If you’re entertaining the idea of becoming a developer at an investment bank instead of a technology company, you’re probably already familiar with the notion that the tools and platforms might not be as advanced (or the releases as frequent) as at a Facebook or Google. But have you also considered that you might not get to work on the laptop of your choice (or a laptop at all), and will have to spend a lot more time working in the office?
Speaking recently at Goldman Sach’s Technology and Internet Conference in San Francisco, co-CIO George Lee said employees the firm hires from technology companies can find it difficult to shed the notion that they should be able to work on laptops and communicate with co-workers from a Starbucks or train station. This isn’t always possible at Goldman because of the regulations surrounding the way the firm operates.

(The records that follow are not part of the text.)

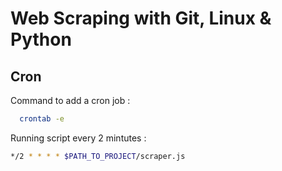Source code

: 
# Web Scraping with Git, Linux & Python

## Cron

Command to add a cron job :
```bash
  crontab -e
```
Running script every 2 mintutes :
```bash
*/2 * * * * $PATH_TO_PROJECT/scraper.js
```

Lee’s admission follows a Wall Street Journal article in September that said developers working on Goldman’s Marcus retail banking platform were upset when their requests for MacBooks were turned down. It was possibly to help palliate this cruel twist that Goldman allowed a developer to travel around the office on a hoverboard… until another colleague borrowed it and crashed.
Goldman is unlikely to be the only bank coming up against regulatory constraints as it hires developers from outside of banking. JP Morgan has deliberately set out to raid Google and Facebook for its new AI team in California.
One Goldman engineer said the downsides of banking are more than compensated by the upsides; plus, the culture on Goldman’s London coding team is less aggressive than in big tech firms. Jo Hannaford, the head of Goldman’s EMEA technology team, said last year that developers at Goldman Sachs work moderate hours and are not expected to work evenings. However, some suggest this is not always the case.